A month ago I gave a lecture on crisis management at the e-10 conference. It was a tale of two cases. The Tylenol Cyanide case where 7 people died in 1982 in Chicago after bottles were tampered with and returned to the shelves and the Israeli Remedia case in 2003 where 6 babies died because Remedia had changed their formula to not include Vitamin B1 and not state it on the package.
Both cases are tragic – but their circumstances are different. One was an error by the company and the other was an outside nutjob tampering with product. The endings were completely different – Tylenol was completely transparent, accepted all of the blame, took all of their products off of the shelves for months as the investigation progressed and ended up coming back with a new tamper proof bottle which allowed them to charge more for the same product. They also earned America’s trust with how they handled the situation.

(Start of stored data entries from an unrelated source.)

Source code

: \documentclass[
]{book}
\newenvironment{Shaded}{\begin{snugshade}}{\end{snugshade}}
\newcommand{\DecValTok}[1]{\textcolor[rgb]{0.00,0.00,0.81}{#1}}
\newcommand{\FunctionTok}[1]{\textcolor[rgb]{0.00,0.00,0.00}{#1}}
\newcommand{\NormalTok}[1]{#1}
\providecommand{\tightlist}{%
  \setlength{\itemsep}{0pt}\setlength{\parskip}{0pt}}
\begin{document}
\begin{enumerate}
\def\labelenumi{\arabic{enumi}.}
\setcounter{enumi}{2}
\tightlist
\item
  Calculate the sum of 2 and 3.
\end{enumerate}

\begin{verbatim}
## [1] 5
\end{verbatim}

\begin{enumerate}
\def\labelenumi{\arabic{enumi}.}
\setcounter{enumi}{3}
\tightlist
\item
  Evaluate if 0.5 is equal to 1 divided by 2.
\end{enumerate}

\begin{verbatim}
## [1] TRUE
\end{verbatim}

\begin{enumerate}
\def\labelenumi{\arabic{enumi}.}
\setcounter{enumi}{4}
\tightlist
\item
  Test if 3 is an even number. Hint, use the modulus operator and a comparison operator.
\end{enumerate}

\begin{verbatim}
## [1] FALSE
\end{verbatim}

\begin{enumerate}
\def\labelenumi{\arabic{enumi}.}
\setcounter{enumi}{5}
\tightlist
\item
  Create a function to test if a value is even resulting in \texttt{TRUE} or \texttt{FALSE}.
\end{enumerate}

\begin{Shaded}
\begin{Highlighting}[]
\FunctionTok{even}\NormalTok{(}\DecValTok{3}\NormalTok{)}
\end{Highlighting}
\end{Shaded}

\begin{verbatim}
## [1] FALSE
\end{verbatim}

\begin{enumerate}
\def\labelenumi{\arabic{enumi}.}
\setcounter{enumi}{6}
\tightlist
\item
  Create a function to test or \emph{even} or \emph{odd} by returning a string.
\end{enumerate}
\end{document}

Remedia blamed an outside manufacturer, didn’t accept responsibility, wasn’t transparent and ended up going out of business.
My question to the audience was:
How could Remedia have handled things differently so that their ending wouldn’t be quite as bad?
I knew what I was looking for from the audience, but it took awhile to get there. First off someone pointed out that the two cases are completely different. The public will want revenge on a mistake that results in dead babies, which is true, but am still of the belief that handling it differently would have saved the company.
Eventually someone mentioned that Remedia could create a device that checks the mineral / vitamin levels inside of formula in order to show the public that they never wanted this to happen again (which was exactly what I was looking for).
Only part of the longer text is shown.